Segment Open

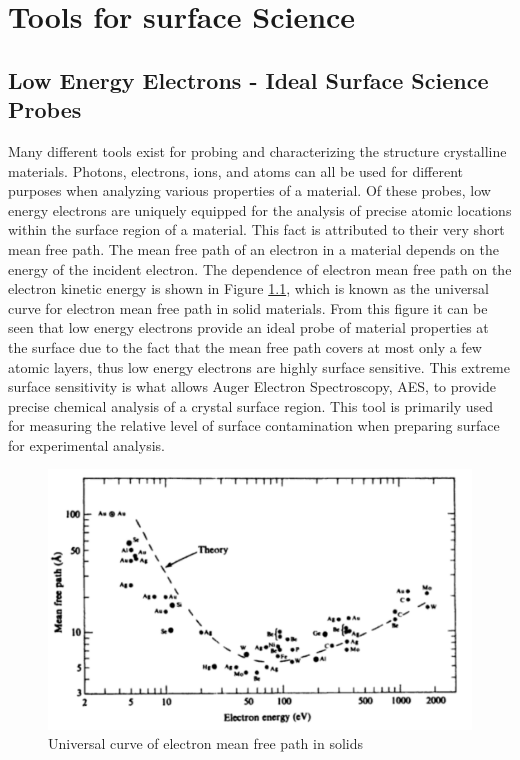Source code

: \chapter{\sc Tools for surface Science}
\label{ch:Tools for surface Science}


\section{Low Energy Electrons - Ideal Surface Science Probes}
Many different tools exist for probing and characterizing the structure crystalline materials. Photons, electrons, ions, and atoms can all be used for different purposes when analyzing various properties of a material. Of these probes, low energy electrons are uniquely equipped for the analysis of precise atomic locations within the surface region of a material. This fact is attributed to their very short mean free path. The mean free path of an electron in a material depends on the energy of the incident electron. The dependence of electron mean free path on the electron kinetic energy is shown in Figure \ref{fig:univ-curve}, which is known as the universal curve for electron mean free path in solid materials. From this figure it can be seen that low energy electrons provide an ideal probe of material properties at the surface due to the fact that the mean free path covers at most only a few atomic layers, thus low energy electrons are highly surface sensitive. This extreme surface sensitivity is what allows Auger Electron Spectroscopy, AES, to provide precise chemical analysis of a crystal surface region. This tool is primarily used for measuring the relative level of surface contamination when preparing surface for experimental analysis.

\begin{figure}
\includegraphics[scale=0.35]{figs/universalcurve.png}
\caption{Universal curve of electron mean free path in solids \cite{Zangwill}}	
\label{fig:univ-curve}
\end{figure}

Segment Closed
Segment Open

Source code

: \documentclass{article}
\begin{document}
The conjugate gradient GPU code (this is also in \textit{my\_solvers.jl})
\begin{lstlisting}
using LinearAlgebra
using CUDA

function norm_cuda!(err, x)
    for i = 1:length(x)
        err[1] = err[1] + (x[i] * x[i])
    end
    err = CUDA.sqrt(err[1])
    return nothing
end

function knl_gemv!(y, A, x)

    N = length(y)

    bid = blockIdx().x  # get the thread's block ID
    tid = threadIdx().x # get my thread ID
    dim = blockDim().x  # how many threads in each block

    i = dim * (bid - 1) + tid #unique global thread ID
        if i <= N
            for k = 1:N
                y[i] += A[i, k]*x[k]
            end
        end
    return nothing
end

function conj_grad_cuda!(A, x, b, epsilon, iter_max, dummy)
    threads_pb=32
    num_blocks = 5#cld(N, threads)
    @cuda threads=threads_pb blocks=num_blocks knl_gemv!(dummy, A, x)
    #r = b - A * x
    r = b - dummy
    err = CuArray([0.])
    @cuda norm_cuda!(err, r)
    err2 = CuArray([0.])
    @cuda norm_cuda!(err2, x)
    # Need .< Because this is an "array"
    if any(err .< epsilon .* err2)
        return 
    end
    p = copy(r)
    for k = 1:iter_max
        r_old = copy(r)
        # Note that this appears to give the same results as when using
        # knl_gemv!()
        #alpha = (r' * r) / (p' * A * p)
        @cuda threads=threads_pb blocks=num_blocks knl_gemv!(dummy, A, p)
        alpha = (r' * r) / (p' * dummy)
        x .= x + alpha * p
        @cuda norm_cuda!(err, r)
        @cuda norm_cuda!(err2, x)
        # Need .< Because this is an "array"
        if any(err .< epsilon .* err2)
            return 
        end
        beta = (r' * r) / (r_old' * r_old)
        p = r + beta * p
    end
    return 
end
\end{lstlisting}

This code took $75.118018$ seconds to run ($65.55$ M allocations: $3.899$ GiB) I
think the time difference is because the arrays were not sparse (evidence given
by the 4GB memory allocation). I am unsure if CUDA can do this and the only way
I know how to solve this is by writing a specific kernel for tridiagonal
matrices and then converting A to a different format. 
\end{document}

Segment Closed
Segment Open

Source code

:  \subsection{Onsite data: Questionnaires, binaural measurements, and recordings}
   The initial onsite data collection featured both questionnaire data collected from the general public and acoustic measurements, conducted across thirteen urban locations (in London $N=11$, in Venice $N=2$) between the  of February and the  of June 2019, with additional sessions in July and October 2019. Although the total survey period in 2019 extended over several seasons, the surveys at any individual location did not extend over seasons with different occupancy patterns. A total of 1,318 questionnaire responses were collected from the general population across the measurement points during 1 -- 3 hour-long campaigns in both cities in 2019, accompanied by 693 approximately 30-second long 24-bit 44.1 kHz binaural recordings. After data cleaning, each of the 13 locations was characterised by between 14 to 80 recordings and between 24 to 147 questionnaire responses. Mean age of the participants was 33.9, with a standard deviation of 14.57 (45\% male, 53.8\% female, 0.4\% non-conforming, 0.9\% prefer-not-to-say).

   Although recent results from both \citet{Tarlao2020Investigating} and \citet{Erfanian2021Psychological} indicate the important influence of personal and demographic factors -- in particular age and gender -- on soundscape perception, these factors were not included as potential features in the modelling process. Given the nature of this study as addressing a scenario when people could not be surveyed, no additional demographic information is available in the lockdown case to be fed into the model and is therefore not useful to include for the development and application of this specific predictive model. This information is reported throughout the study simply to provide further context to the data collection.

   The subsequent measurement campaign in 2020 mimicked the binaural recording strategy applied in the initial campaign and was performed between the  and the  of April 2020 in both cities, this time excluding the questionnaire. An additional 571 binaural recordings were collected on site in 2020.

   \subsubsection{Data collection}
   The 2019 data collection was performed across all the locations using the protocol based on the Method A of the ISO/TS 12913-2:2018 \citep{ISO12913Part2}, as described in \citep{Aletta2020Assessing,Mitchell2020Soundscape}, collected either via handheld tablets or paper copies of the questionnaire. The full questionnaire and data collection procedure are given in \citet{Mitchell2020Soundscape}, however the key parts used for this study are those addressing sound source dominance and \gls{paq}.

Segment Closed

**Exercise**
Find and copy each line in the material above where the string "Science" occurs.

**Result below**
: \chapter{\sc Tools for surface Science}
\label{ch:Tools for surface Science}
\section{Low Energy Electrons - Ideal Surface Science Probes}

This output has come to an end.